Gibt es eine Bikekategorie, für die Alutech etwas entwickeln und anbieten soll, ein neues Modell?


----------



## COLKURTZ (19. August 2016)

Hierzu mein erster Vorschlag:

Ein neues Hardtail

Werkstoff Aluminium ;-)
29'' und voll 27.5'' Plus fähig (mind. 27.5x3.0)
Moderater Reach (nicht dem Trend "ellenlang" folgend)
kurze Kettenstrebe um die 430mm
Lenkwinkel um die 66 Grad
für 120 bis 140mm Federgabeln
Rahmengewicht unter 2.400g
also insg. mehr ein Trail- und Spassbike, muss kein Hardtail Freerider werden
... der Konstruktionsaufwand dürfte gering, und damit das Projekt kostengünstig zu realisieren sein
... gibt es dafür einen Markt? ... ich glaube ja, siehe 2017er Modellpalette anderer Hersteller.


----------



## MTB-News.de




----------



## mkrempe (19. August 2016)

ich persönlich wäre von einer Weiterentwicklung vom Tofane begeistert. Länger und Rahmengrößen für Leute >1,95m wäre mein Wunsch.


----------



## Prof. Dr. YoMan (19. August 2016)

Ich würde mir wünschen, dass man für die Fanes auch auf das Gewicht schaut und z.B. mehr Carbon im Hinterbau einsetzt (im Zweifel auf Kosten der Verstellung).

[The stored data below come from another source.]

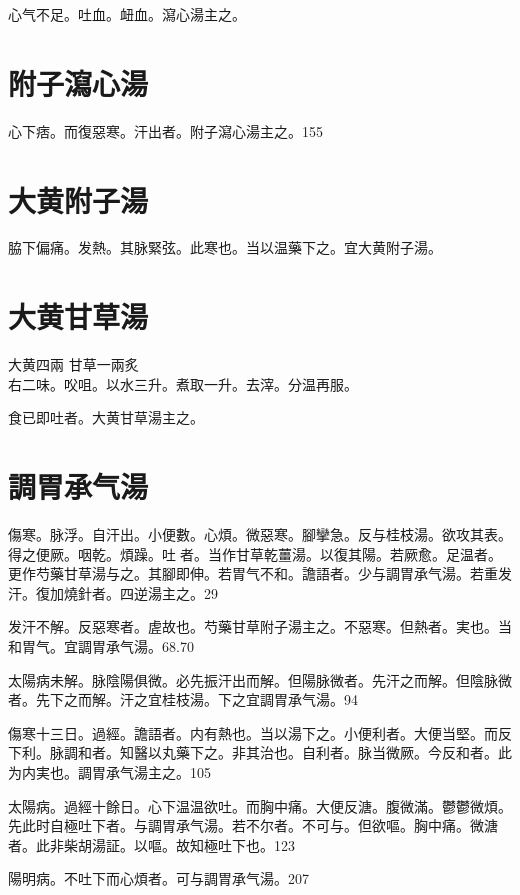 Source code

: 心气不足。吐血。衄血。瀉心湯主之。

\section{附子瀉心湯}

心下痞。而復惡寒。汗出者。附子瀉心湯主之。155

\section{大黄附子湯}

脇下偏痛。{\khaaitp 发熱。}其脉緊弦。此寒也。{\khaaitp 当}以温藥下之。宜大黄附子湯。

\section{大黄甘草湯}

大黄{\scriptsize 四兩} 甘草{\scriptsize 一兩炙}\\
右二味。㕮咀。以水三升。煮取一升。去滓。分温再服。

食已即吐者。大黄甘草湯主之。

\section{調胃承气湯}

傷寒。脉浮。自汗出。小便數。心煩。微惡寒。腳攣急。反与桂枝湯。欲攻其表。得之便厥。咽乾。煩躁。吐{\sungtpii 𠱘}者。当作甘草乾薑湯。以復其陽。若厥愈。足温者。更作芍藥甘草湯与之。其腳即伸。若胃气不和。譫語者。少与{\khaaitp 調胃}承气湯。若重发汗。復加燒針者。四逆湯主之。29

发汗不解。反惡寒者。虗故也。芍藥甘草附子湯主之。不惡寒。但熱者。実也。当和胃气。宜調胃承气湯。68.70

太陽病未解。脉陰陽俱微。必先振汗出而解。但陽{\khaaitp 脉}微者。先汗之而解。但陰{\khaaitp 脉}微者。先下之而解。汗之宜桂枝湯。下之宜{\khaaitp 調胃}承气湯。94

傷寒十三日。過經。譫語者。内有熱也。当以湯下之。小便利者。大便当堅。而反{\khaaitp 下}利。脉調和者。知醫以丸藥下之。非其治也。自利者。脉当微厥。今反和者。此为内実也。{\khaaitp 調胃}承气湯主之。105

太陽病。過經十餘日。心下温温欲吐。而胸中痛。大便反溏。腹微滿。鬱鬱微煩。先{\khaaitp 此}时自極吐下者。与{\khaaitp 調胃}承气湯。若不尔者。不可与。但欲嘔。胸中痛。微溏者。此非柴胡湯証。以嘔。故知極吐下也。123

陽明病。不吐下而{\khaaitp 心}煩者。可与{\khaaitp 調胃}承气湯。207

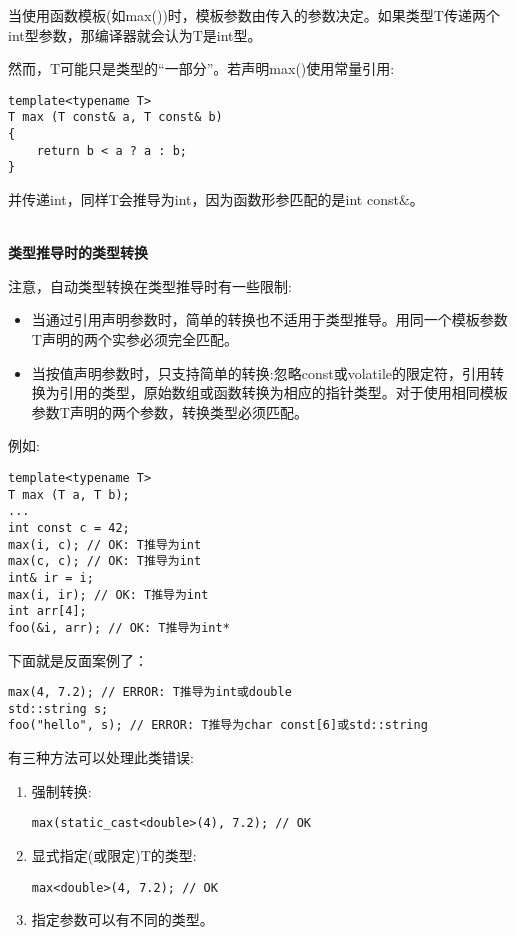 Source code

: 当使用函数模板(如max())时，模板参数由传入的参数决定。如果类型T传递两个int型参数，那编译器就会认为T是int型。

然而，T可能只是类型的“一部分”。若声明max()使用常量引用:

\begin{lstlisting}[style=styleCXX]
template<typename T>
T max (T const& a, T const& b)
{
	return b < a ? a : b;
}
\end{lstlisting}

并传递int，同样T会推导为int，因为函数形参匹配的是int const\&。

\hspace*{\fill} \\ %
\noindent
\textbf{类型推导时的类型转换}

注意，自动类型转换在类型推导时有一些限制:

\begin{itemize}
\item
当通过引用声明参数时，简单的转换也不适用于类型推导。用同一个模板参数T声明的两个实参必须完全匹配。

\item
当按值声明参数时，只支持简单的转换:忽略const或volatile的限定符，引用转换为引用的类型，原始数组或函数转换为相应的指针类型。对于使用相同模板参数T声明的两个参数，转换类型必须匹配。
\end{itemize}

例如:

\begin{lstlisting}[style=styleCXX]
template<typename T>
T max (T a, T b);
...
int const c = 42;
max(i, c); // OK: T推导为int
max(c, c); // OK: T推导为int
int& ir = i;
max(i, ir); // OK: T推导为int
int arr[4];
foo(&i, arr); // OK: T推导为int*
\end{lstlisting}

下面就是反面案例了：

\begin{lstlisting}[style=styleCXX]
max(4, 7.2); // ERROR: T推导为int或double
std::string s;
foo("hello", s); // ERROR: T推导为char const[6]或std::string
\end{lstlisting}

有三种方法可以处理此类错误:

\begin{enumerate}
\item
强制转换:
\begin{lstlisting}[style=styleCXX]
max(static_cast<double>(4), 7.2); // OK
\end{lstlisting}

\item
显式指定(或限定)T的类型:
\begin{lstlisting}[style=styleCXX]
max<double>(4, 7.2); // OK
\end{lstlisting}

\item
指定参数可以有不同的类型。
\end{enumerate}

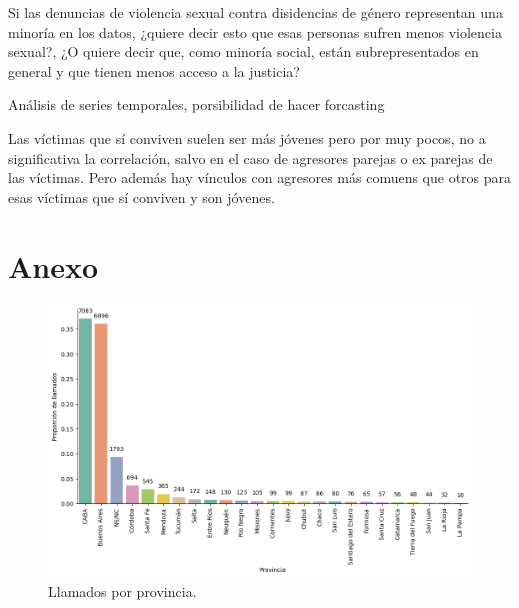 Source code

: \documentclass[10 pt]{article}
\begin{document}
Si las denuncias de violencia sexual contra disidencias de género representan una minoría en los datos, ¿quiere decir esto que esas personas sufren menos violencia sexual?, ¿O quiere decir que, como minoría social, están subrepresentados en general y que tienen menos acceso a la justicia?



Análisis de series temporales, porsibilidad de hacer forcasting

Las víctimas que sí conviven suelen ser más jóvenes pero por muy pocos, no a significativa la correlación, salvo en el caso de agresores parejas o ex parejas de las víctimas. Pero además hay vínculos con agresores más comuens que otros para esas víctimas que sí conviven y son jóvenes.
\newpage




\newpage
\section{Anexo}\label{anex}




\begin{figure}[H]
\begin{center}
\includegraphics[scale=.5]{images/latex_llamados_por_provincia.png}
\caption{Llamados por provincia.}
\label{provincia}
\end{center}
\end{figure}
\end{document}
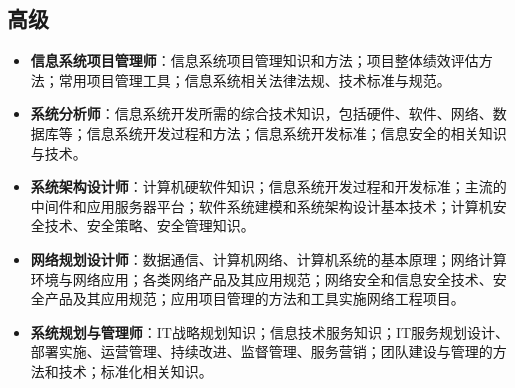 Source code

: \subsection{高级}
\begin{itemize}
\item \textbf{信息系统项目管理师}：信息系统项目管理知识和方法；项目整体绩效评估方法；常用项目管理工具；信息系统相关法律法规、技术标准与规范。
\item \textbf{系统分析师}：信息系统开发所需的综合技术知识，包括硬件、软件、网络、数据库等；信息系统开发过程和方法；信息系统开发标准；信息安全的相关知识与技术。
\item \textbf{系统架构设计师}：计算机硬软件知识；信息系统开发过程和开发标准；主流的中间件和应用服务器平台；软件系统建模和系统架构设计基本技术；计算机安全技术、安全策略、安全管理知识。
\item \textbf{网络规划设计师}：数据通信、计算机网络、计算机系统的基本原理；网络计算环境与网络应用；各类网络产品及其应用规范；网络安全和信息安全技术、安全产品及其应用规范；应用项目管理的方法和工具实施网络工程项目。
\item \textbf{系统规划与管理师}：IT战略规划知识；信息技术服务知识；IT服务规划设计、部署实施、运营管理、持续改进、监督管理、服务营销；团队建设与管理的方法和技术；标准化相关知识。
\end{itemize}
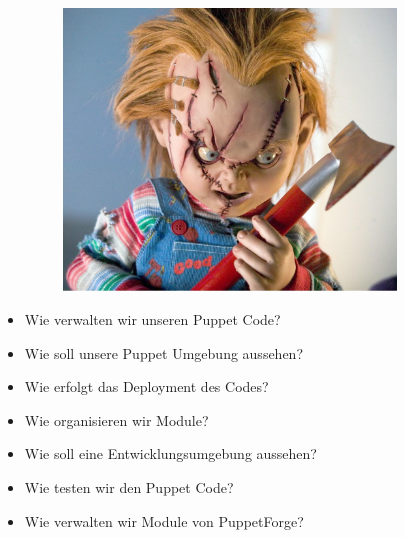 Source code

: \documentclass{beamer}
\begin{document}
\begin{frame}
\end{frame}

\begin{frame}
  \begin{figure}[ht]
    \centering
      \includegraphics[height=7.5cm,width=10cm]{../pics/chucky.png}
    \label{fig:stack}
  \end{figure}
\end{frame}


\begin{frame}
  \begin{itemize}
  \item Wie verwalten wir unseren Puppet Code?
  \item Wie soll unsere Puppet Umgebung aussehen?
  \item Wie erfolgt das Deployment des Codes?
  \item Wie organisieren wir Module?
  \item Wie soll eine Entwicklungsumgebung aussehen?
  \item Wie testen wir den Puppet Code?
  \item Wie verwalten wir Module von PuppetForge?
  \end{itemize}
\end{frame}

\begin{frame}
\end{frame}
\end{document}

Weitehin wäre es toll, wenn endlich mal wirklich dichte Lagerkonstruktionen an die Räder kommen würden. Ich muss bei meiner 3.0er Fanes jedes Jahr einmal alle Lager wechseln weil tot. Und das Ding wird so gut wie nie mit Sprühwasser gereinigt.


----------



## JpunktF (19. August 2016)

Ich würd mir auch leichter wünschen - und noch mehr mehr Qualität. Fanes mit vorn 180, 1x11 mit 13,5kg ohne Carbon wär toll. Und wenn der Endpreis €100,- höher ist und dafür vernünftige Züge und Zughüllen dran sind, Schrauben, die nicht rosten, Dämpferbolzen, die auch Bolzen sind und keine Gewindestangen und nicht wild vor sich hinoxidieren, dichte Lager, saubere Decals und Pulverbeschichtung die nicht abblättert, dann ist alles tiptop....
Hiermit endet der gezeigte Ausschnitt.